Key Contribution
The creation of the 166.4 billion-compound GDB-17, which successfully extends the enumerated chemical universe into the drug-relevant size range of up to 17 atoms, made possible by a 400-fold faster algorithm that revealed a novel chemical space rich in three-dimensional and stereochemically complex structures.
Overview
GDB-17 represents the largest enumerated database of drug-like small molecules, containing 166 billion structures with up to 17 atoms of C, N, O, S, and halogens (F, Cl, Br, I). This database reaches the size range typical of most approved drugs and reveals unprecedented structural diversity, particularly in 3D architecture and ring systems.
Strengths
- Systematic coverage of structures
- Structural novelty, especially 3D diversity
- Significant diversity in scaffolds and ring systems
Limitations
- Experimental Gap: These are virtual molecules; while chemically reasonable, they have not been synthesized or tested
- Elemental Scope: Excludes P, Si, B, and other drug-relevant elements (limited to C, N, O, S, halogens)

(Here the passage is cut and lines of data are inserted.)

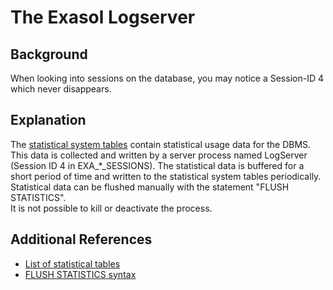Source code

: # The Exasol Logserver 
## Background

When looking into sessions on the database, you may notice a Session-ID 4 which never disappears. 

## Explanation

The [statistical system tables](https://docs.exasol.com/sql_references/metadata/statistical_system_table.htm) contain statistical usage data for the DBMS. This data is collected and written by a server process named LogServer (Session ID 4 in EXA_*_SESSIONS). The statistical data is buffered for a short period of time and written to the statistical system tables periodically. Statistical data can be flushed manually with the statement "FLUSH STATISTICS".  
It is not possible to kill or deactivate the process.

## Additional References

* [List of statistical tables](https://docs.exasol.com/sql_references/metadata/statistical_system_table.htm)
* [FLUSH STATISTICS syntax](https://docs.exasol.com/sql/flush_statistics.htm)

- Stability Filters: Excludes specific functional groups deemed unstable or difficult to synthesize (e.g., hemiacetals, acyclic acetals, carbonic acids, ammonals), though the database is on average more polar than PubChem
- Small Ring Dominance: A large portion of the database (83% up to 16 atoms) consists of compounds with small rings (3- or 4-membered), which are chemically challenging and rare in approved drugs
Technical Notes
Hardware & Software
- Compute: 360-CPU cluster, consuming 100,000 CPU hours (approximately 11 CPU years)
- Software: Uses GENG (from the Nauty package) for graph generation and CORINA for 3D stereoisomer generation and counting
Differences from GDB-13
- The generation algorithm was entirely rewritten for memory efficiency, resulting in a 400-fold increase in computing speed that enabled enumeration up to 17 atoms
- The scope of allowed elements was expanded to include all halogens (F, Cl, Br, I)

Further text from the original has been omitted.